Pensamiento político LVII
Por José Guadalupe Rocha Esparza
Robespierre fue llamado por Marat, Taine y Faguet, respectivamente, “El Incorruptible”, “El Campeón Intransigente del Derecho”, “La Encarnación de la Revolución Francesa”, al Jefe de los Jacobinos, por su honestidad, entereza y energía para imponer una disciplina rápida, severa e indomable justicia en el desorden revolucionario y lograr la victoria del ejército francés.
Maximiliano Francisco Isidoro, 1758 a 1794, introdujo el culto de la diosa Razón.
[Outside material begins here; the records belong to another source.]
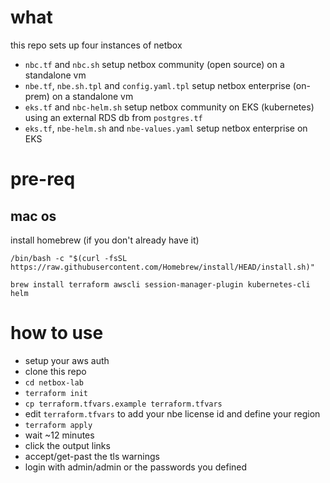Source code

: # what
this repo sets up four instances of netbox
- `nbc.tf` and `nbc.sh` setup netbox community (open source) on a standalone vm
- `nbe.tf`, `nbe.sh.tpl` and `config.yaml.tpl` setup netbox enterprise (on-prem) on a standalone vm
- `eks.tf` and `nbc-helm.sh` setup netbox community on EKS (kubernetes) using an external RDS db from `postgres.tf`
- `eks.tf`, `nbe-helm.sh` and `nbe-values.yaml` setup netbox enterprise on EKS

# pre-req
## mac os
install homebrew (if you don't already have it)
```
/bin/bash -c "$(curl -fsSL https://raw.githubusercontent.com/Homebrew/install/HEAD/install.sh)"
```
```
brew install terraform awscli session-manager-plugin kubernetes-cli helm
```

# how to use
- setup your aws auth
- clone this repo
- `cd netbox-lab`
- `terraform init`
- `cp terraform.tfvars.example terraform.tfvars`
- edit `terraform.tfvars` to add your nbe license id and define your region
- `terraform apply`
- wait ~12 minutes
- click the output links
- accept/get-past the tls warnings
- login with admin/admin or the passwords you defined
Entre sus aforismos destacan los siguientes: en cuestión de política sólo el justo es honrado; nunca se va tan lejos, como cuando no se sabe a dónde se va; la inmoralidad es la base del despotismo; la libertad como principio sólo puede conservarse con el valor y desprecio hacia los tiranos.
Robespierre habló de la solidaridad universal, al decir que los hombres de todas las tierras son hermanos y se deben ayuda mutua, advirtiendo que aquellos que se lancen sobre una nación con un ejército para impedir los avances de la libertad y destruir los derechos del hombre, deben ser combatidos por las demás naciones como bandidos, asesinos y rebeldes.